Figure 4. SPM and antibiotics accelerate resolution and enhance bacterial killing.

(a-c) Mice were inoculated with E. coli (10⁵ CFU), RvD1 methyl ester (50 ng), and ciprofloxacin (Cipro, 50 ng). (a) Exudate PMN numbers and resolution indices. (b) Bacterial titers. (c) 14-HDHA and PD1 levels determined using LC-MS-MS-based LM-lipidomics. Results are expressed as mean±s.e.m. *p<0.05, **p<0.01, vs. E. coli alone; ^#p<0.05, ^##p<0.01, vs. E. coli+RvD1; ^§p<0.05, vs. E. coli+Cipro. Gray, E. coli alone; blue, E.coli+RvD1; green, E.coli+Cipro; dark blue, E.coli+RvD1+Cipro. (d) Mice were inoculated with E. coli (10⁷ CFU), SPM panel (RvD1, RvD5 and PD1; 50 ng each) and Cipro (25 μg).

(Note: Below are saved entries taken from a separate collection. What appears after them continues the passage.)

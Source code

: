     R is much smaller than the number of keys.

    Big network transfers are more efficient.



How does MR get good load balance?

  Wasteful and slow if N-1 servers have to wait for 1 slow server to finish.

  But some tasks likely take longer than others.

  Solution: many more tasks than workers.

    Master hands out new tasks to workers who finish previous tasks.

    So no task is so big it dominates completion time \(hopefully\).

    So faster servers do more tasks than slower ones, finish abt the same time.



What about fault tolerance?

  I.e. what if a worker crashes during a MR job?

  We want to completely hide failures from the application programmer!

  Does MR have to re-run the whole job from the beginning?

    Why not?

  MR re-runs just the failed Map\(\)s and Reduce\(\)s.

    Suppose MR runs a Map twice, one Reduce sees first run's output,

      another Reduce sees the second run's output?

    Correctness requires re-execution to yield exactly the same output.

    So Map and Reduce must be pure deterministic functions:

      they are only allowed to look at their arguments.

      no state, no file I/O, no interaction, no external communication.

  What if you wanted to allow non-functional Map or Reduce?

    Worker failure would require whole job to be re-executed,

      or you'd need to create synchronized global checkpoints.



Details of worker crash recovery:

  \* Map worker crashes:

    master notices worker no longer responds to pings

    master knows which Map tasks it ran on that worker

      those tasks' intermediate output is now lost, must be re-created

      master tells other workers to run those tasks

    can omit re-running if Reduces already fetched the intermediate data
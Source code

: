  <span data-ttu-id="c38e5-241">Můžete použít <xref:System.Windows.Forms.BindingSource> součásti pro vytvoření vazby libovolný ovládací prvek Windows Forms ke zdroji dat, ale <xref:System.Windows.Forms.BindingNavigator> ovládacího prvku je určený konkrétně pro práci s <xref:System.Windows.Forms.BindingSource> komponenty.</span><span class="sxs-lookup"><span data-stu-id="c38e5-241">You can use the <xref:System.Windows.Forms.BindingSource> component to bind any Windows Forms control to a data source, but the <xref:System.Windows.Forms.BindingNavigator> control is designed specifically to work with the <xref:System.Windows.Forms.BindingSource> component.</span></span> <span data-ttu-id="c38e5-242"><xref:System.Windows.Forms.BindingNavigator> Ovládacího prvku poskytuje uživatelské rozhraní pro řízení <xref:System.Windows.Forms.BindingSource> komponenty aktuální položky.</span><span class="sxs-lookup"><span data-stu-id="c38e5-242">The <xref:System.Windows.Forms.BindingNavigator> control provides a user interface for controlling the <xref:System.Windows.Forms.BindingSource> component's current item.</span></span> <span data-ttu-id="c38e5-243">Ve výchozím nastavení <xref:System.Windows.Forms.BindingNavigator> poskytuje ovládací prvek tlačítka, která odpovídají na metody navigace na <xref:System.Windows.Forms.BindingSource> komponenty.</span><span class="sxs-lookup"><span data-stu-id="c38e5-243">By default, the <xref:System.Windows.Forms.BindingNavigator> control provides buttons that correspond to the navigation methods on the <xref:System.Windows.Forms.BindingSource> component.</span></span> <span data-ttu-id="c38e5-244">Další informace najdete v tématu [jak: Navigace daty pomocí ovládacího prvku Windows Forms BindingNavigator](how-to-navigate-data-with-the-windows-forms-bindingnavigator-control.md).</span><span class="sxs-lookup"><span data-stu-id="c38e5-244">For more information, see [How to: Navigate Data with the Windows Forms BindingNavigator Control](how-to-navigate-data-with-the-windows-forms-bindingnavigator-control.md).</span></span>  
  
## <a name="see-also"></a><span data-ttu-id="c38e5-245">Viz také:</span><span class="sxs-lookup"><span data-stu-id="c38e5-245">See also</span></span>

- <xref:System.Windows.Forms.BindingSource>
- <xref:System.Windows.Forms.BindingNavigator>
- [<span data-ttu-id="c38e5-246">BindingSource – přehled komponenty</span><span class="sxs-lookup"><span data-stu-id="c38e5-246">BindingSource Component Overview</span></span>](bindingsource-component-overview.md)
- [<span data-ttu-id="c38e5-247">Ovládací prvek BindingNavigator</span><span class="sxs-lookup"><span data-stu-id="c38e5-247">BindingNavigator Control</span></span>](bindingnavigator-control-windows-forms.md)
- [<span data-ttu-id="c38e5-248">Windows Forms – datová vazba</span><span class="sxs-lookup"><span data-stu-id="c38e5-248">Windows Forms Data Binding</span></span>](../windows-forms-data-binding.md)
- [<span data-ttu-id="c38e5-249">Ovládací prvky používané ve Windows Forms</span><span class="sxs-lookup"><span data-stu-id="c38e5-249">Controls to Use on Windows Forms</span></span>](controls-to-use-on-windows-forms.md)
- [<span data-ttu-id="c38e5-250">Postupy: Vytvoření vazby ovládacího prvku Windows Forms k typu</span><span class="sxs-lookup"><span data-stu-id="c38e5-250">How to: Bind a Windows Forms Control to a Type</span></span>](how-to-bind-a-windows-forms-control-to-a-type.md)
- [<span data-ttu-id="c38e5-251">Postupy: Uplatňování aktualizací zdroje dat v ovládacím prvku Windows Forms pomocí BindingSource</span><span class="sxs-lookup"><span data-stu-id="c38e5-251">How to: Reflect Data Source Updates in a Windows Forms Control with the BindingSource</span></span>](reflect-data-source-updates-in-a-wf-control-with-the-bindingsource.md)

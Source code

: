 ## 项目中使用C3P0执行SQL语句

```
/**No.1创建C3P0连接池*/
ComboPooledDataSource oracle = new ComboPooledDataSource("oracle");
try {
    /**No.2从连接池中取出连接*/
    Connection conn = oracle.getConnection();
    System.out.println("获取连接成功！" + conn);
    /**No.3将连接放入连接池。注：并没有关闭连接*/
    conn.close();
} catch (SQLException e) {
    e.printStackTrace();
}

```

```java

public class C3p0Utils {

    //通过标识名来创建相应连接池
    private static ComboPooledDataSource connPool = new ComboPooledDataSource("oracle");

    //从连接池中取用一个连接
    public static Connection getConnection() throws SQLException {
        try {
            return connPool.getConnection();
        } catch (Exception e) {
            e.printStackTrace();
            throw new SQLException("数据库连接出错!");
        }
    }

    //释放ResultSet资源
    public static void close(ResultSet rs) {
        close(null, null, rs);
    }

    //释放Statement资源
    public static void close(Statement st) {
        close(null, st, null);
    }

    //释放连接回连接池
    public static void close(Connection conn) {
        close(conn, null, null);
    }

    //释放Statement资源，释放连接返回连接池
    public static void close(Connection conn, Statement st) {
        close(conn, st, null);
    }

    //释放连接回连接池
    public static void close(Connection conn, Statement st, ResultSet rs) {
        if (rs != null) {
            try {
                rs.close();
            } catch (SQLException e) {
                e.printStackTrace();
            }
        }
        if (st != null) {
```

Body temperatures and bacterial titers were determined at 24h. Results are expressed as mean±s.e.m. *p<0.05, **p<0.01, ***p<0.001 vs. E. coli alone; ^#p<0.05, ^##p<0.01 vs. E. coli+SPM; ^§p<0.05, vs. E. coli+Cipro. (e,f) Murine dorsal pouches were given live S. aureus (10⁵ CFU) alone, plus SPM (RvD1, RvD5, PD1 at 100 ng each per mouse), vancomycin (Vanco, 2.5 μg), or both SPM and vancomycin by intra-pouch injection, pouch exudates were collected at 24h. (e) PMN and bacterial counts (CFU). Results are expressed as mean±s.e.m. *p<0.05, **p<0.01 vs. S. aureus alone; ^#p<0.05, vs. S. aureus+SPM; ^§§p<0.01, vs. S. aureus+Vanco. (f) Skin-pouch biopsies (Magnifications 40X). Arrows denote PMN infiltration into pouch linings. PC, pouch cavity. L, linings. Animal numbers are denoted within brackets (a) or bars (b-e).